Thursday, May 13, 2010

Another Blog in Town

A while back, Daily Bulletin columnist David Allen mentioned a relatively new Claremont blog. Unlike other blogs about our fair city, Allen wrote, Conscious Claremont avoids being hectoring in its tone, which is a good thing. The last thing Claremont (and the blogosphere) needs is another whiny blogger.

Here's the anonymous blogger self-description:

About Me

I moved to Claremont in the 3rd grade & went to elementary, junior,& high school here. I went away for college, into the ‘big city’, Los Angeles. I was, like most Claremont kids, eager to leave. But, after 4 yrs. there, I felt city life wasn't for me. I've resided here the past 6 yrs. I have not been active in civic life before & only started to follow city hall in depth since last Aug. I have a b.a. in business economics & accounting. Thank you for reading, & I appreciate your feedback.


The posts cover a variety of Claremont issues, usually with a cost-benefit analysis weaved in. The sampling we read included posts about redevelopment (with a comment on ex-city manager Glenn Southard), changes in Claremont's financial policies, our zany, conflicted city council, and the real cost of the new Padua Park. The new blog also covers other items of interest, such as local architecture and local art events.

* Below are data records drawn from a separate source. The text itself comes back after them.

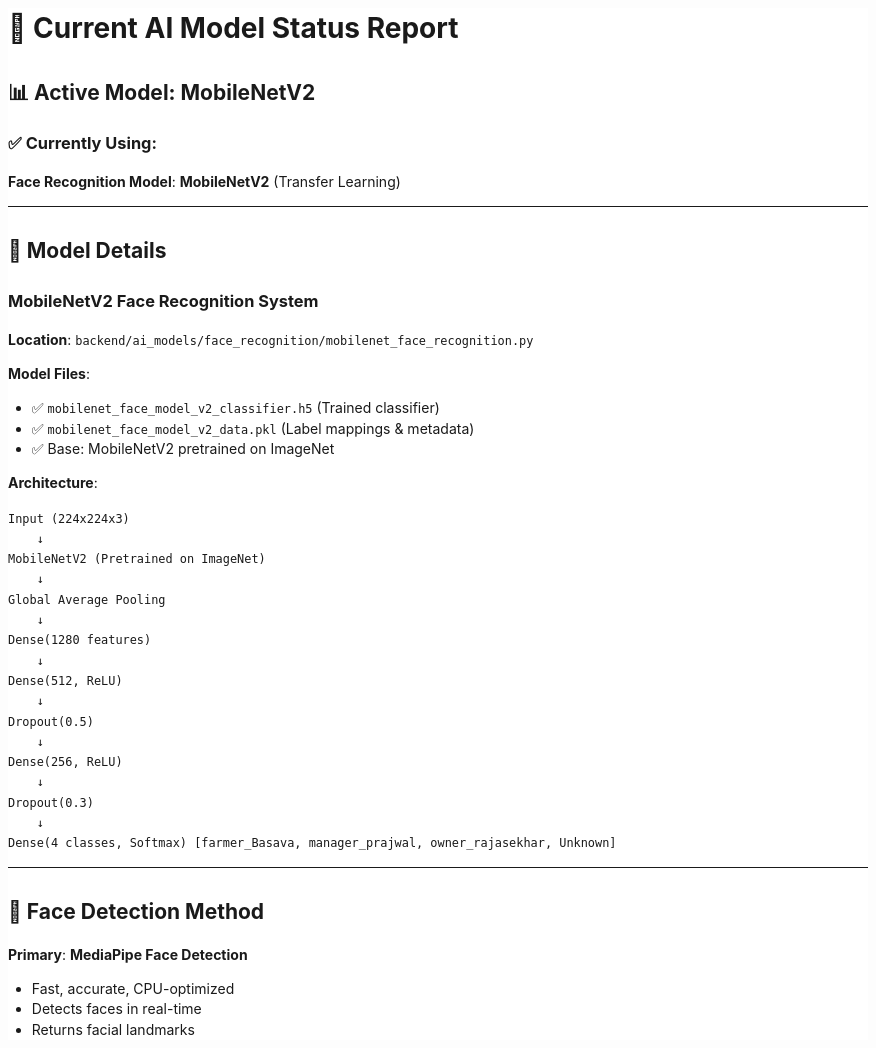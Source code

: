 # 🤖 Current AI Model Status Report

## 📊 **Active Model: MobileNetV2**

### ✅ **Currently Using:**

**Face Recognition Model**: **MobileNetV2** (Transfer Learning)

---

## 🎯 Model Details

### **MobileNetV2 Face Recognition System**

**Location**: `backend/ai_models/face_recognition/mobilenet_face_recognition.py`

**Model Files**:
- ✅ `mobilenet_face_model_v2_classifier.h5` (Trained classifier)
- ✅ `mobilenet_face_model_v2_data.pkl` (Label mappings & metadata)
- ✅ Base: MobileNetV2 pretrained on ImageNet

**Architecture**:
```
Input (224x224x3)
    ↓
MobileNetV2 (Pretrained on ImageNet)
    ↓
Global Average Pooling
    ↓
Dense(1280 features)
    ↓
Dense(512, ReLU)
    ↓
Dropout(0.5)
    ↓
Dense(256, ReLU)
    ↓
Dropout(0.3)
    ↓
Dense(4 classes, Softmax) [farmer_Basava, manager_prajwal, owner_rajasekhar, Unknown]
```

---

## 🔬 Face Detection Method

**Primary**: **MediaPipe Face Detection**
- Fast, accurate, CPU-optimized
- Detects faces in real-time
- Returns facial landmarks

The park post had a comment that seemed fairly representative of Conscious Claremont's analyses:
An observer can't help feeling strange at the vast & expensive construction occurring while we experience serious fiscal problems.

While in recent years we've terminated employees & funding, we were able to spend almost 4 million from the general fund to finance this site, including this year's costs of $1.7 million. Even with an $850,000 conservancy grant, projections of city spending are upwards of $4.7 million.

This brings up another point. Why haven't the local papers made the obvious connection between the huge cost of the park to the loss of employees and city programs?

Observations like the one above show why blogs like Conscious Claremont exist in the first place. They fill an informational niche that most newspapers, including the Daily Bulletin or the Claremont Courier can't or won't address because the stories are too complex to fit into 15 or 20 column-inches.

So it takes a Conscious Claremont to put things into their proper context. To take the example of Padua Park, that one project accounts for virtually all of the City's budget deficit over that past two fiscal years. Our town mothers and fathers have bemoaned the loss of staff and services, yet they are the very ones who insisted that the park be completed now, costs be damned. The project could easily have been deferred until the economy and the city finances improved, but people like former mayor Ellen Taylor, current mayor Linda Elderkin, and our mayor pro tem Sam Pedroza, remained inflexible in their refusal to see how their project would end up gutting the city's balance sheet.

Ironically, some of the staff members whose jobs were eliminated because of Claremont's financial problems were the ones most responsible for the park's construction. Those employees were victims of the karma wheel coming full circle, like soon-to-be executed prisoners ordered to dig their own graves.

There are any number of ways a real news story could have been constructed out of the Padua Park project, but the traditional local news sources took the cheap, easy way out and failed to connect the dots. They simply wrote pieces about the park's grand opening without one single mention of the project's destructive fiscal effects.

Readers do notice the lack of context in such stories, contrary to whatever marketing reports editors are studying. As newspaper readership continues its downward death-spiral, we can't help wonder if papers themselves aren't doing more than a little of their own grave digging by not taking the time and energy to report the real news.